_Work required_
Below are some entries. Copy each line in them that holds "terms".

(Stored items)
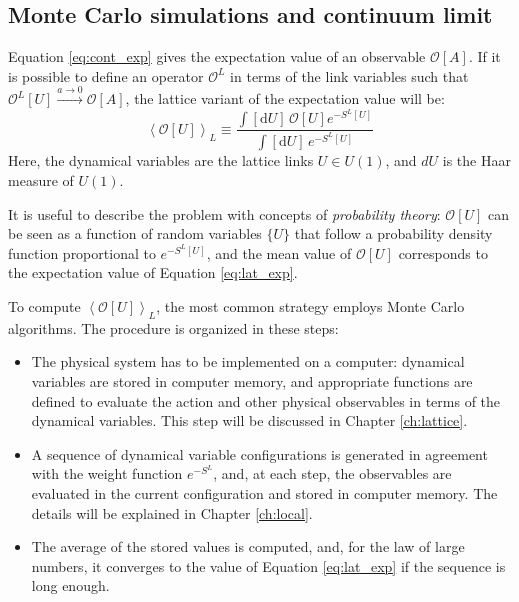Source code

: \subsection*{Monte Carlo simulations and continuum limit}

Equation \eqref{eq:cont_exp} gives the expectation value of an observable $\mathcal O[A]$.
If it is possible to define an operator $\mathcal O^L$ in terms of the link variables such that $\mathcal O^L[U] \xrightarrow{a\to0} \mathcal O[A]$,
the lattice variant of the expectation value will be:
\begin{equation}\label{eq:lat_exp}
    \left<\mathcal O[U]\right>_L \equiv \frac{\int[\mathrm dU]\, \mathcal O[U] e^{-S^L[U]}}{\int[\mathrm dU]\,e^{-S^L[U]}}
\end{equation}
Here, the dynamical variables are the lattice links $U \in U(1)$, and $dU$ is the Haar measure of $U(1)$.

It is useful to describe the problem with concepts of \emph{probability theory}:
$\mathcal O[U]$ can be seen as a function of random variables $\{U\}$ that follow a probability density function proportional to $e^{-S^L[U]}$,
and the mean value of $\mathcal O[U]$ corresponds to the expectation value of Equation \eqref{eq:lat_exp}.

To compute $\left<\mathcal O[U]\right>_L$, the most common strategy employs Monte Carlo algorithms.
The procedure is organized in these steps:
\begin{itemize}
    \item The physical system has to be implemented on a computer: dynamical variables are stored in computer memory,
        and appropriate functions are defined to evaluate the action and other physical observables in terms of the dynamical variables.
        This step will be discussed in Chapter \ref{ch:lattice}.
    \item A sequence of dynamical variable configurations is generated in agreement with the weight function $e^{-S^L}$, and, at each step,
        the observables are evaluated in the current configuration and stored in computer memory. The details will be explained in Chapter \ref{ch:local}.
    \item The average of the stored values is computed, and, for the law of large numbers,
        it converges to the value of Equation \ref{eq:lat_exp} if the sequence is long enough.
\end{itemize}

_The completed task_
If it is possible to define an operator $\mathcal O^L$ in terms of the link variables such that $\mathcal O^L[U] \xrightarrow{a\to0} \mathcal O[A]$,
        and appropriate functions are defined to evaluate the action and other physical observables in terms of the dynamical variables.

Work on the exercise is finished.